Personal information
- Born: December 22, 1976 (age 49) Cleveland, Ohio, U.S.
- Listed height: 6 ft 8 in (2.03 m)
- Listed weight: 225 lb (102 kg)

Career information
- High school: Central Catholic (Cleveland, Ohio)
- College: Indiana State (1994–1998)
- NBA draft: 1998: undrafted
- Playing career: 1999–2010
- Coaching career: 2024–present

Career history

Playing
- 1998–1999: 08 Stockholm Human Rights
- 1999: Maccabi Ra'anana
- 1999–2000: Turun Piiloset
- 2000: Namika Lahti
- 2000–2001: Canberra Cannons
- 2001–2002: Basketball Löwen Braunschweig
- 2002–2003: Cairns Taipans
- 2003–2004: Ramat HaSharon / Haifa
- 2004: Pennsylvania ValleyDawgs
- 2004: Ulsan Mobis Phoebus
- 2004–2005: Hapoel Jerusalem B.C.
- 2005–2006: Ironi Nahariya
- 2006–2007: Orlandina Basket
- 2007: EiffelTowers Den Bosch
- 2007–2008: Hapoel Jerusalem B.C.
- 2008: Al Wasl
- 2008–2009: Poltava
- 2009: Atenas
- 2009–2010: Rishon LeZion

Coaching
- 2024–present: Cal State Fullerton

Career highlights
- Israeli Basketball Cup (2008); Second-team All-Israeli League (2006); Israeli Premier League Rebounding Leader (2004); Israeli League All-Newcomers team (2004); All-NBL Third Team (2001); 2× Finnish Basketball Cup winner (1999–2000); FIN-SWE League Champion (1999); All-Svenska Basketligan (1999); First-team All-MVC (1998); Third-team All-MVC (1997);

= Jayson Wells =

American basketball player and coach (born 1976)
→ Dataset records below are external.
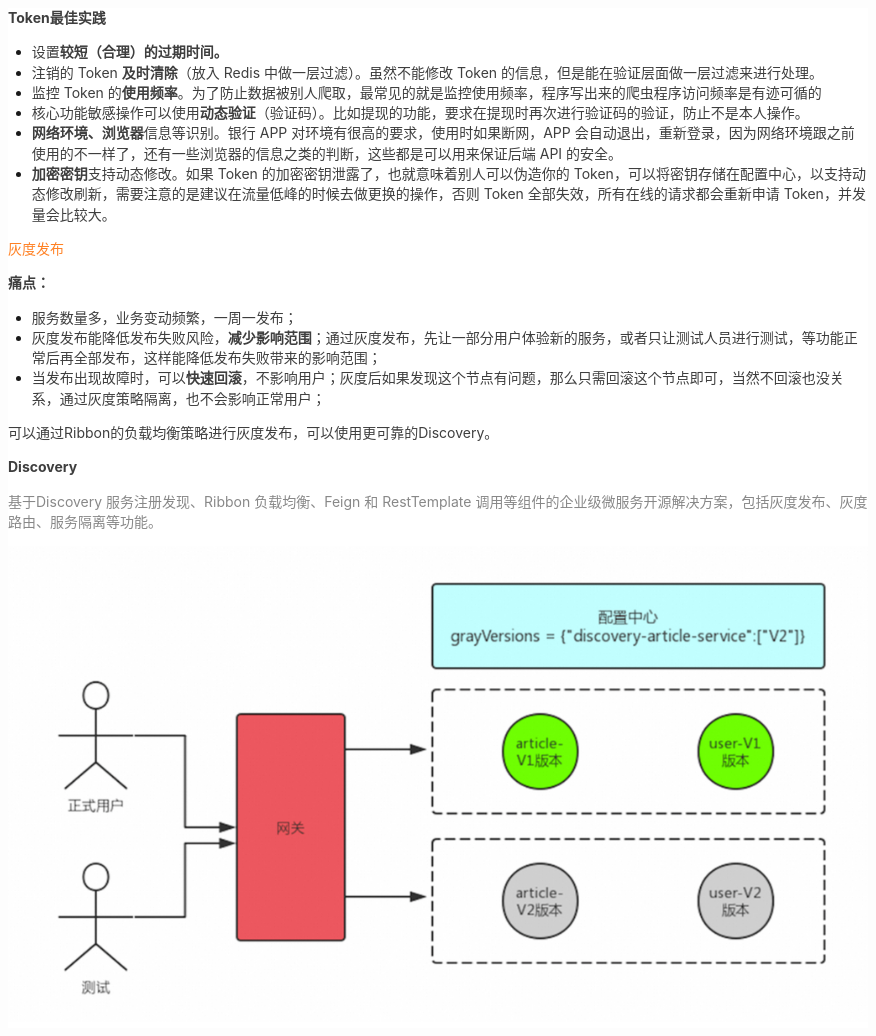 **<font style="color:rgb(62, 62, 62);">Token最佳实践</font>**

+ <font style="color:rgb(62, 62, 62);">设置</font>**<font style="color:rgb(62, 62, 62);">较短（合理）的过期时间。</font>**
+ <font style="color:rgb(62, 62, 62);">注销的 Token </font>**<font style="color:rgb(62, 62, 62);">及时清除</font>**<font style="color:rgb(62, 62, 62);">（放入 Redis 中做一层过滤）。</font><font style="color:rgb(62, 62, 62);">虽然不能修改 Token 的信息，但是能在验证层面做一层过滤来进行处理。</font>
+ <font style="color:rgb(62, 62, 62);">监控 Token 的</font>**<font style="color:rgb(62, 62, 62);">使用频率</font>**<font style="color:rgb(62, 62, 62);">。</font><font style="color:rgb(62, 62, 62);">为了防止数据被别人爬取，最常见的就是监控使用频率，程序写出来的爬虫程序访问频率是有迹可循的 </font>
+ <font style="color:rgb(62, 62, 62);">核心功能敏感操作可以使用</font>**<font style="color:rgb(62, 62, 62);">动态验证</font>**<font style="color:rgb(62, 62, 62);">（验证码）。</font><font style="color:rgb(62, 62, 62);">比如提现的功能，要求在提现时再次进行验证码的验证，防止不是本人操作。</font>
+ **<font style="color:rgb(62, 62, 62);">网络环境、浏览器</font>**<font style="color:rgb(62, 62, 62);">信息等识别。</font><font style="color:rgb(62, 62, 62);">银行 APP 对环境有很高的要求，使用时如果断网，APP 会自动退出，重新登录，因为网络环境跟之前使用的不一样了，还有一些浏览器的信息之类的判断，这些都是可以用来保证后端 API 的安全。</font>
+ **<font style="color:rgb(62, 62, 62);">加密密钥</font>**<font style="color:rgb(62, 62, 62);">支持动态修改。</font><font style="color:rgb(62, 62, 62);">如果 Token 的加密密钥泄露了，也就意味着别人可以伪造你的 Token，可以将密钥存储在配置中心，以支持动态修改刷新，需要注意的是建议在流量低峰的时候去做更换的操作，否则 Token 全部失效，所有在线的请求都会重新申请 Token，并发量会比较大。</font>

<font style="color:rgb(255, 129, 36);">灰度发布</font>

**<font style="color:rgb(62, 62, 62);">痛点：</font>**

+ <font style="color:rgb(62, 62, 62);">服务数量多，业务变动频繁，一周一发布；</font>
+ <font style="color:rgb(62, 62, 62);">灰度发布能降低发布失败风险，</font>**<font style="color:rgb(62, 62, 62);">减少影响范围</font>**<font style="color:rgb(62, 62, 62);">；</font><font style="color:rgb(62, 62, 62);">通过灰度发布，先让一部分用户体验新的服务，或者只让测试人员进行测试，等功能正常后再全部发布，这样能降低发布失败带来的影响范围；</font>
+ <font style="color:rgb(62, 62, 62);">当发布出现故障时，可以</font>**<font style="color:rgb(62, 62, 62);">快速回滚</font>**<font style="color:rgb(62, 62, 62);">，不影响用户；</font><font style="color:rgb(62, 62, 62);">灰度后如果发现这个节点有问题，那么只需回滚这个节点即可，当然不回滚也没关系，通过灰度策略隔离，也不会影响正常用户；</font>

<font style="color:rgb(62, 62, 62);">可以通过Ribbon的负载均衡策略进行灰度发布，可以使用更可靠的Discovery。</font>

**<font style="color:rgb(62, 62, 62);">Discovery</font>**

<font style="color:rgb(136, 136, 136);">基于Discovery 服务注册发现、Ribbon 负载均衡、Feign 和 RestTemplate 调用等组件的企业级微服务开源解决方案，包括灰度发布、灰度路由、服务隔离等功能。</font>

![1714392936328-774deddc-ccf2-483d-87d6-90c10dc1f95b.png](./img/2rMH6uAsBGpTp9Ch/1714392936328-774deddc-ccf2-483d-87d6-90c10dc1f95b-101259.png)
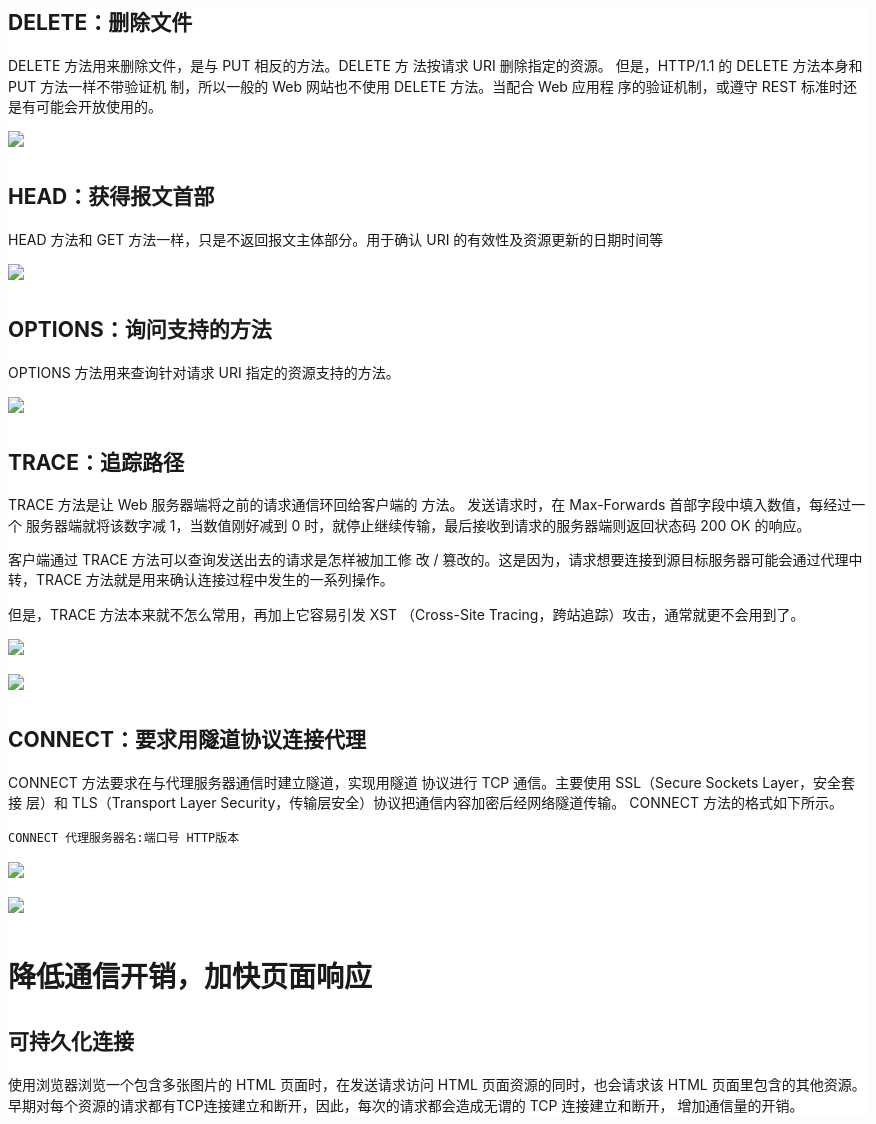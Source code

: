 ## DELETE：删除文件 

DELETE 方法用来删除文件，是与 PUT 相反的方法。DELETE 方 法按请求 URI 删除指定的资源。 但是，HTTP/1.1 的 DELETE 方法本身和 PUT 方法一样不带验证机 制，所以一般的 Web 网站也不使用 DELETE 方法。当配合 Web 应用程 序的验证机制，或遵守 REST 标准时还是有可能会开放使用的。 

![](https://p3-juejin.byteimg.com/tos-cn-i-k3u1fbpfcp/24efc617be85431b9f58bef899417d6d~tplv-k3u1fbpfcp-zoom-1.image)

## HEAD：获得报文首部 

HEAD 方法和 GET 方法一样，只是不返回报文主体部分。用于确认 URI 的有效性及资源更新的日期时间等 

![](https://p3-juejin.byteimg.com/tos-cn-i-k3u1fbpfcp/225466ad9d8047d9ae9cd159f262ca92~tplv-k3u1fbpfcp-zoom-1.image)

## OPTIONS：询问支持的方法 

OPTIONS 方法用来查询针对请求 URI 指定的资源支持的方法。 

![](https://p3-juejin.byteimg.com/tos-cn-i-k3u1fbpfcp/71ae3147e39f496190bbe12454e56183~tplv-k3u1fbpfcp-zoom-1.image)

## TRACE：追踪路径 

TRACE 方法是让 Web 服务器端将之前的请求通信环回给客户端的 方法。 发送请求时，在 Max-Forwards 首部字段中填入数值，每经过一个 服务器端就将该数字减 1，当数值刚好减到 0 时，就停止继续传输，最后接收到请求的服务器端则返回状态码 200 OK 的响应。 

客户端通过 TRACE 方法可以查询发送出去的请求是怎样被加工修 改 / 篡改的。这是因为，请求想要连接到源目标服务器可能会通过代理中转，TRACE 方法就是用来确认连接过程中发生的一系列操作。 

但是，TRACE 方法本来就不怎么常用，再加上它容易引发 XST （Cross-Site Tracing，跨站追踪）攻击，通常就更不会用到了。 

![](https://p3-juejin.byteimg.com/tos-cn-i-k3u1fbpfcp/e35b3176b53b4c4a918d5edeab762d46~tplv-k3u1fbpfcp-zoom-1.image)

![](https://p3-juejin.byteimg.com/tos-cn-i-k3u1fbpfcp/a45bedd9ffda45efb5509d7d09c7d611~tplv-k3u1fbpfcp-zoom-1.image)

## CONNECT：要求用隧道协议连接代理 

CONNECT 方法要求在与代理服务器通信时建立隧道，实现用隧道 协议进行 TCP 通信。主要使用 SSL（Secure Sockets Layer，安全套接 层）和 TLS（Transport Layer Security，传输层安全）协议把通信内容加密后经网络隧道传输。 CONNECT 方法的格式如下所示。 

`CONNECT 代理服务器名:端口号 HTTP版本 `

![](https://p3-juejin.byteimg.com/tos-cn-i-k3u1fbpfcp/f2b2fccc49094a24ae44f207c2e13a73~tplv-k3u1fbpfcp-zoom-1.image)

![](https://p3-juejin.byteimg.com/tos-cn-i-k3u1fbpfcp/85a1984d5c7646df8b939b6a77f72b58~tplv-k3u1fbpfcp-zoom-1.image)

# 降低通信开销，加快页面响应

## 可持久化连接

使用浏览器浏览一个包含多张图片的 HTML 页面时，在发送请求访问 HTML 页面资源的同时，也会请求该 HTML 页面里包含的其他资源。早期对每个资源的请求都有TCP连接建立和断开，因此，每次的请求都会造成无谓的 TCP 连接建立和断开， 增加通信量的开销。 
Jayson Donald Edward Wells (born December 22, 1976) is an American basketball coach and former player who is currently an assistant coach at Cal State Fullerton. As a player, he won titles in the Finnish, Ukrainian, and Israeli leagues and was named to four All-League teams.

==High school career==
Born in Cleveland, Ohio, Wells attended Cleveland Central Catholic High School, graduating in 1994. He and teammate Earl Boykins led the Ironmen to a 23–2 season in 1994; reaching the Ohio State Quarterfinals; they won consecutive North Coast League titles. He was selected to the All-North Coast League “First Team” and named to the All-State Team (Honorable Mention).

==College career==
After high school, Wells attended Indiana State University. He played basketball under head coaches Sherman Dillard and Royce Waltman, leading the team in scoring and rebounding his senior season; he finished his career as the #19 career scorer (1,106 points) and the #13 rebounder (508 total rebounds). He was named first team All-Missouri Valley following his senior season and third team All-Missouri Valley Conference junior season.

==Professional career==
Jayson Wells was not selected in the 1998 NBA draft. However, he spent 13 seasons playing in 12 countries. He won titles in Finland, Ukraine, and Israel. He was selected to All-Pro teams in Sweden, Australia, and Israel. In 2003–04 he was the top rebounder in the Israel Basketball Premier League.

==Coaching career==
In 2024 Wells accepted a position as an assistant coach at Cal State Fullerton.